So do I! A
firm hold on reality--that's the best thing; I was not intellectual
enough for the life of thought, and I fell back on humanity--vastly
engrossing! I assure you, though you would hardly think it, that
even these simple people down here are most interesting: no two of
them alike. My old friends say to me sometimes that I must find
country people very dull, but I always say, 'No two of them alike!'
Of course I try to keep my intellectual tastes alive--they are only
tastes, of course, not faculties, like yours--but we read and talk
and ventilate our ideas, Maud and I; and when we are tired of
books, why I fall back on the great book of humanity. We don't
stagnate--at least I hope not--I have a horror of stagnation.

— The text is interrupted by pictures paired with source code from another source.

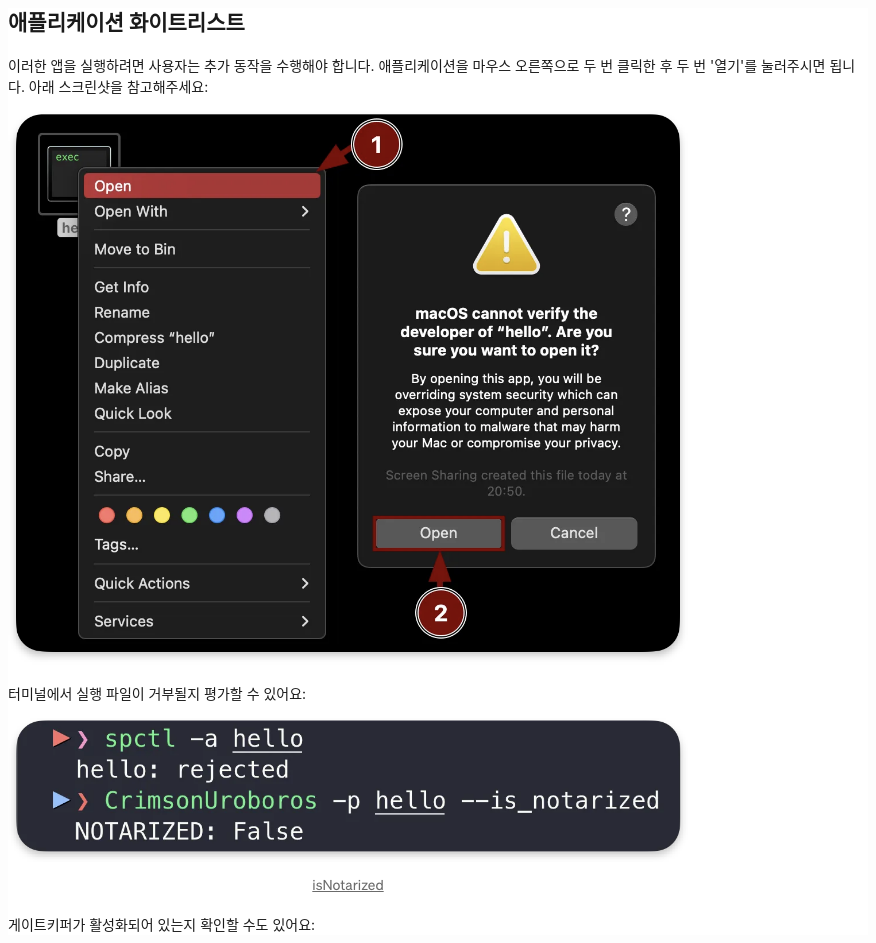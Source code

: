 ## 애플리케이션 화이트리스트

이러한 앱을 실행하려면 사용자는 추가 동작을 수행해야 합니다. 애플리케이션을 마우스 오른쪽으로 두 번 클릭한 후 두 번 '열기'를 눌러주시면 됩니다. 아래 스크린샷을 참고해주세요:

<img src="/assets/img/2024-06-30-SnakeAppleVIIAntivirus_5.png" />

<div class="content-ad"></div>

터미널에서 실행 파일이 거부될지 평가할 수 있어요:

![executable rejection](/assets/img/2024-06-30-SnakeAppleVIIAntivirus_6.png)

게이트키퍼가 활성화되어 있는지 확인할 수도 있어요:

I
said so to the Archdeacon the other day, and he said that there was
nothing stagnant about Windlow."
"No, I am quite sure there is not," said Howard politely.
"It's very good of you to say so, Howard," said Mr. Sandys
delightedly. "Really quite a compliment! And I assure you, you
don't know what a pleasure it is to have a talk like this with a
man like yourself, so well-read, so full of ideas. I envy Jack his
privileges. I do indeed. Now dear old Pembroke was not like that in
my days. There was no one I could talk to, as Jack tells me he
talks to you. A man like yourself is a vast improvement on the old
type of don, if I may say so. I'm very free, you see! And so you
think Jack might do well in commerce? Well, I quite approve.